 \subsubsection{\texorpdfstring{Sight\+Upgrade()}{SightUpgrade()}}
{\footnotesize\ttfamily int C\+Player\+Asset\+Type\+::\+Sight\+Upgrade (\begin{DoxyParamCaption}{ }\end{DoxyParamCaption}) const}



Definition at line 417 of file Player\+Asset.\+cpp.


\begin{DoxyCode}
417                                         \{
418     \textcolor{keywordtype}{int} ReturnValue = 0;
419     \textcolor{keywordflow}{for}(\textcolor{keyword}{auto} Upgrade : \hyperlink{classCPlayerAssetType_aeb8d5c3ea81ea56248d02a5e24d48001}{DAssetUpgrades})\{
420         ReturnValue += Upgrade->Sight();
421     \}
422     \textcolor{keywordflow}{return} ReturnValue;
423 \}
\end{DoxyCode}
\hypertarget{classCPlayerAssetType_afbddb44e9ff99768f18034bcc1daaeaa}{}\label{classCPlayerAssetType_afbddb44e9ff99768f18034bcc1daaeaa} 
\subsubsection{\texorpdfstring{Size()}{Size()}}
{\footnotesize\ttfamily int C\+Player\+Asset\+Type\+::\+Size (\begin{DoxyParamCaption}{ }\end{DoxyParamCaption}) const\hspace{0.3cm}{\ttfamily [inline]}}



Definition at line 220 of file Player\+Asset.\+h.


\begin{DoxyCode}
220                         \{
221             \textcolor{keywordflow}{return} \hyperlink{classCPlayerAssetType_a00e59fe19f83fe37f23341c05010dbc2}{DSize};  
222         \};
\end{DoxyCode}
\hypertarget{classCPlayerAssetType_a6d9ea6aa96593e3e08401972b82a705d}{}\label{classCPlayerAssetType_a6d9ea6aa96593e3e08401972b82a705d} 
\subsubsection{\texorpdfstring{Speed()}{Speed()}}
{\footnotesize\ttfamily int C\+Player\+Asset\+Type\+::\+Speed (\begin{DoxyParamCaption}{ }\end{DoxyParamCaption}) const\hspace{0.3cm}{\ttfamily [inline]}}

--*--

- [Task item]: List every line above that contains the word "keywordflow".

- [Your response]:
419     \textcolor{keywordflow}{for}(\textcolor{keyword}{auto} Upgrade : \hyperlink{classCPlayerAssetType_aeb8d5c3ea81ea56248d02a5e24d48001}{DAssetUpgrades})\{
422     \textcolor{keywordflow}{return} ReturnValue;
221             \textcolor{keywordflow}{return} \hyperlink{classCPlayerAssetType_a00e59fe19f83fe37f23341c05010dbc2}{DSize};  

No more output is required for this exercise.